You’ll be pleased to know that The Lantern Bearers is a much more assured piece of work than The Silver Branch. I tend to think that Sutcliff wasn’t totally in love with her story the second time around and that showed. This time, however, she’s clearly attached to the period and the characters. I loved The Eagle of the Ninth because it was a rip-roaring adventure tale with all the trappings of fine literature. The Lantern Bearers is a much more sophisticated offering and Sutcliff’s gifts are in full flower.

The action picks up some 150 years after the conclusion of The Silver Branch and the time of the Roman occupation of Britain has come to an end. Young cavalryman Aquila is ordered, along with the rest of the Eagles, to return to Italy to bolster the Roman defenses against another barbarian incursion. Aquila, born and bred in the Down Country of Britain, is less than thrilled with this turn of events and, in an act of defiance, goes “wilfull missing” when it’s time to ship off. He is of Britain, he says, and will not go.

It wouldn’t be much of a story if Aquila just went back to the family farm and settled down, so things go wrong very quickly. British shores have been attacked again and again by Saxon raiders and before we get too far along in the story a group of murderous Saxons sacks the farm and Aquila is enslaved.
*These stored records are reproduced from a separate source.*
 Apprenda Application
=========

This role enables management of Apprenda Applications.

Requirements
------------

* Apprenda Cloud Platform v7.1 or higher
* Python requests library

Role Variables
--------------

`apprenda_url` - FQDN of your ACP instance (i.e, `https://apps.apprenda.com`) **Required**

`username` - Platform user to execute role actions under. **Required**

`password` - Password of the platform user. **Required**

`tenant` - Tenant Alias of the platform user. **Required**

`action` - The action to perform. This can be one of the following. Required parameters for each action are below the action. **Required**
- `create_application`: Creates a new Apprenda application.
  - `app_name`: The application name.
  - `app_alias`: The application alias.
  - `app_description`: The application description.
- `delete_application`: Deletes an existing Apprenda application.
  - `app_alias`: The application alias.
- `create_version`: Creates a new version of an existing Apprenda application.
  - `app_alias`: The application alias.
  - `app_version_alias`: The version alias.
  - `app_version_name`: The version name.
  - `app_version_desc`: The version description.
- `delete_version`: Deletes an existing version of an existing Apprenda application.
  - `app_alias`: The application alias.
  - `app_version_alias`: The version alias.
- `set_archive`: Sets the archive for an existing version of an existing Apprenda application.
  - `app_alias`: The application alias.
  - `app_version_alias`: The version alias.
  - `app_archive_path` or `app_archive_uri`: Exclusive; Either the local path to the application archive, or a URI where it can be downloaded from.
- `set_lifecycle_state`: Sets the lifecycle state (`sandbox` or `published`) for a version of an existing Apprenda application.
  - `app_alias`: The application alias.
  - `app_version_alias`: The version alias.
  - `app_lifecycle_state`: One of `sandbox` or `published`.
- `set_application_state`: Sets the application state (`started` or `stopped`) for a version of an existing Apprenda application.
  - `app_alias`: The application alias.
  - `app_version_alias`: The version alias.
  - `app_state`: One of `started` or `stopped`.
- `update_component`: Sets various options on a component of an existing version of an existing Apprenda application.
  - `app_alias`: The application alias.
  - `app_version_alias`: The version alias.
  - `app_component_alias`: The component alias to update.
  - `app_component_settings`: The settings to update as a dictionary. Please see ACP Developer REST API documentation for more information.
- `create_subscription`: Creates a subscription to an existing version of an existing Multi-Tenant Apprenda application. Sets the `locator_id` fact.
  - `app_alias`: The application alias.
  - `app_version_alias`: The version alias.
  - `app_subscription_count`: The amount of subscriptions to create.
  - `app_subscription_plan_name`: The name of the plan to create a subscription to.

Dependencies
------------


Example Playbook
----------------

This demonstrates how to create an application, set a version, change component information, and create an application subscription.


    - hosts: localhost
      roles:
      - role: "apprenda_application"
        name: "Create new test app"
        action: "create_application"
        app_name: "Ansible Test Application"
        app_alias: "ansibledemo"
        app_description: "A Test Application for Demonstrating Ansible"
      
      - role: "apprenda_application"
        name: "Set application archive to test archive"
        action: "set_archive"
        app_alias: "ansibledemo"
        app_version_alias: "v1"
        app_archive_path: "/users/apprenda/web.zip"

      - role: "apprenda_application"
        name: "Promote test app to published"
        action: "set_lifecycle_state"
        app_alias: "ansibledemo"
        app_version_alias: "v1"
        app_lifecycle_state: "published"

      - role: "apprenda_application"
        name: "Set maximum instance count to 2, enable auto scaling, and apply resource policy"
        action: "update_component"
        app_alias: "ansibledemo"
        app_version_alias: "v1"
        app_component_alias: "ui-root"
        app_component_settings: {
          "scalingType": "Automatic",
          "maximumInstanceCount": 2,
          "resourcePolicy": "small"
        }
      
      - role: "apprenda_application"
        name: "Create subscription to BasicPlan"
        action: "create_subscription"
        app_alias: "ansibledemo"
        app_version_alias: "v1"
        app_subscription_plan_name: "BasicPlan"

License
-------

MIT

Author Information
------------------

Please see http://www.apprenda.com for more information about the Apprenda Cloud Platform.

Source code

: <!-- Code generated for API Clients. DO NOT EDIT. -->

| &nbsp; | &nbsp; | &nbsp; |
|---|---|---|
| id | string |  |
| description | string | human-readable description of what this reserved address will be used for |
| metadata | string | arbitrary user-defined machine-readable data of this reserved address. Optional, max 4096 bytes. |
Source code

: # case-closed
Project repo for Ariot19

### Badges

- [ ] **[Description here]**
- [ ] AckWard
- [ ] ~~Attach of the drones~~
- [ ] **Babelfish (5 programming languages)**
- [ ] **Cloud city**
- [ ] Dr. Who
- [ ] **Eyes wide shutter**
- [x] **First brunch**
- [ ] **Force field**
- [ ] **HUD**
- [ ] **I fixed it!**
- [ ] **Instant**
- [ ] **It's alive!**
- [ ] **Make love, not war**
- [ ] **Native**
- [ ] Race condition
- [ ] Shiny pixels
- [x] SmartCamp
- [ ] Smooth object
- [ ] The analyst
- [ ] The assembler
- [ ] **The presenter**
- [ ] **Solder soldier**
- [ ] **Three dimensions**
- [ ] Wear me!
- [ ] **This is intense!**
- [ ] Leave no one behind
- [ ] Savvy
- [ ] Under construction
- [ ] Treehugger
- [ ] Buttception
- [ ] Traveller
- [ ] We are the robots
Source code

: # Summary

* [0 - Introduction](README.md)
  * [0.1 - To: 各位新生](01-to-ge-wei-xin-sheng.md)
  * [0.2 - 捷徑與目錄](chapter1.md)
He spends years in Jutland (modern-day Denmark) plotting his revenge, and when the Saxons who hold him move to Britain to take advantage of its agricultural bounties, he manages his escape.

What follows is a tale that spans twenty years, as Aquila joins with the remaining Romanized British forces and rises through the ranks of the rag-tag army to an honored position. He marries. He has a child. That child grows up. It’s a vast recounting with lots of moving parts and Sutcliff manages all of it with aplomb. This is particularly notable because The Silver Branch attempted something similar but failed, rendering up what read like disjointed vignettes as opposed to fully fledged novel. The Lantern Bearers is a novel in every positive sense.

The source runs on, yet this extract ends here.